I’m going to be honest here: I’m not a people person. Generally, most people get on my nerves.
But saying that, I honestly do love old people. And by “old,” I really mean anyone over 90. I suppose some people would consider being over 60 or 70 to be old. Having just celebrated the 12th anniversary of my 39th birthday, some younger folks may even consider me to be old. Some younger folks might even consider me to be old just because I use the phrase “younger folks.”
You could even make the case that someone over 80 would be old, but I don’t think so. You see, if you’re in your 80s, while you might feel old, or even consider yourself to be old, you still have a long way to go until you hit triple digits.
The big 1-0-0.
By the time you’re 90, you only have 10 more years to go. You’re in the home stretch! That’s when really weird things begin to happen. I don’t know what the scientific term for it is, but that’s when old people start to get really strange. They “change.” I’m not talking about their overall “I’ll do whatever I darn well please” attitude. You know, like when they don’t feel like wearing any pants?
No, I’m talking about the proven fact that when you’re dealing with anyone over 90, it’s hard to tell whether you’re talking to a simple, everyday nonagenarian, or if you are, in fact, in the presence of a bona fide wizard.
I don’t know, maybe I’ve just watched too many movies about Merlin.
Here, let me give you a few examples of what I’m talking about.
Old people like to wear really big, crazy hats. You know, like a big, red cowboy hat, or a weird, yellow gardening hat with bright purple paisleys on it. Right? They do. You know they do. Well, guess what? Wizards wear big, weird hats, too. See where I’m going with this?
But wait, there’s more. Oh yes, my friends . . . so much more.
Last week, an old person told me that he was searching for a tome of knowledge. He sought after a long-forgotten book that was written by the “ancients” who lived in the Hall of the Mountain King. It was a manuscript of “enlightenment” that could possibly change fate of the world. Finally, I had to tell my grandpa to finish his green beans because it was bedtime.
How about this: Most old people have quite a few clothes, but favor wearing the same outfit every day (that is, when they’re not walking around pants-less). Do you know who else wears only one outfit?
The other day an old person said to me, “There is a person in power who is a great threat to this land. It is not allowed to speak his name out loud. I must go on a quest to diminish his powers.” Finally, I had to tell grandpa to finish his oatmeal because it was time for his meds.
I don’t know, maybe I’ve watched too many “Harry Potter” movies.
Most old people don’t have jobs, yet seemingly have an endless supply of money and resources. They randomly speak of adventures they’ve taken to far-away places, and their hazardous journeys back home. Most of them say odd words and phrases that don’t make any sense to mere mortals. Do you know who else doesn’t work but has unlimited funds, talks a lot about crazy quests and adventures, and speaks in riddled incantations and spells? That’s right . . . wizards!

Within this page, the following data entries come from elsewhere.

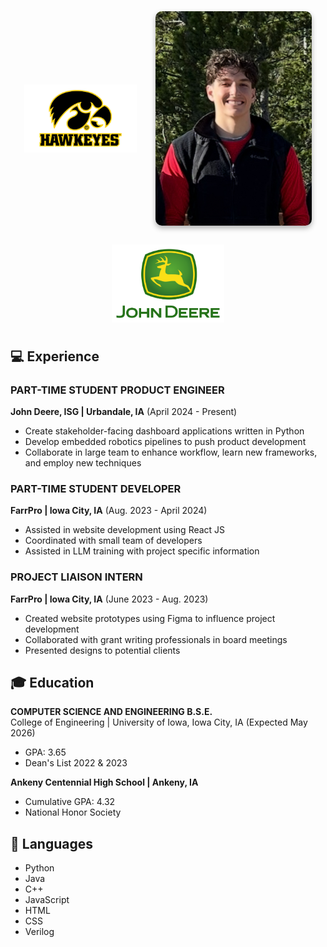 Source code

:<div style="display: flex; justify-content: center; align-items: center; gap: 30px; flex-wrap: wrap; margin: 40px 0;">
    <img src="../../assets/img/iowa_hawkeye.png" alt="Iowa Hawkeye" style="width: 180px; height: auto;" />
    <img src="../../assets/img/profile_pic.jpeg" alt="Profile Picture" style="width: 250px; height: auto; border-radius: 10px; box-shadow: 0 4px 8px rgba(0, 0, 0, 0.3);" />
    <img src="../../assets/img/john_deere.png" alt="John Deere" style="width: 180px; height: auto;" />
</div>

## 💻 Experience
### PART-TIME STUDENT PRODUCT ENGINEER
**John Deere, ISG | Urbandale, IA** (April 2024 - Present)
- Create stakeholder-facing dashboard applications written in Python
- Develop embedded robotics pipelines to push product development
- Collaborate in large team to enhance workflow, learn new frameworks, and employ new techniques

### PART-TIME STUDENT DEVELOPER
**FarrPro | Iowa City, IA** (Aug. 2023 - April 2024)
- Assisted in website development using React JS
- Coordinated with small team of developers
- Assisted in LLM training with project specific information

### PROJECT LIAISON INTERN
**FarrPro | Iowa City, IA** (June 2023 - Aug. 2023)
- Created website prototypes using Figma to influence project development
- Collaborated with grant writing professionals in board meetings
- Presented designs to potential clients

## 🎓 Education
**COMPUTER SCIENCE AND ENGINEERING B.S.E.**  
College of Engineering | University of Iowa, Iowa City, IA (Expected May 2026)
- GPA: 3.65
- Dean's List 2022 & 2023

**Ankeny Centennial High School | Ankeny, IA**
- Cumulative GPA: 4.32
- National Honor Society

## 💬 Languages
- Python
- Java
- C++
- JavaScript
- HTML
- CSS
- Verilog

Just last night I walked in on grandpa while he was smoking a verrrry long pipe, while sitting cross-legged and levitating four feet off the ground. He clapped his hands and a wand suddenly appeared in my hand, as he outlined a quest he had planned in order to save the world from famine, drought, wars and irritable bowel syndrome.
Finally, I had to tell grandpa, “Dude, you need to finish your apple-jack yogurt because it’s nap time. And for the love of Prospero, could you please put your pants back on?”
I don’t know, maybe I’ve watched too many “Lord of the Ring” movies.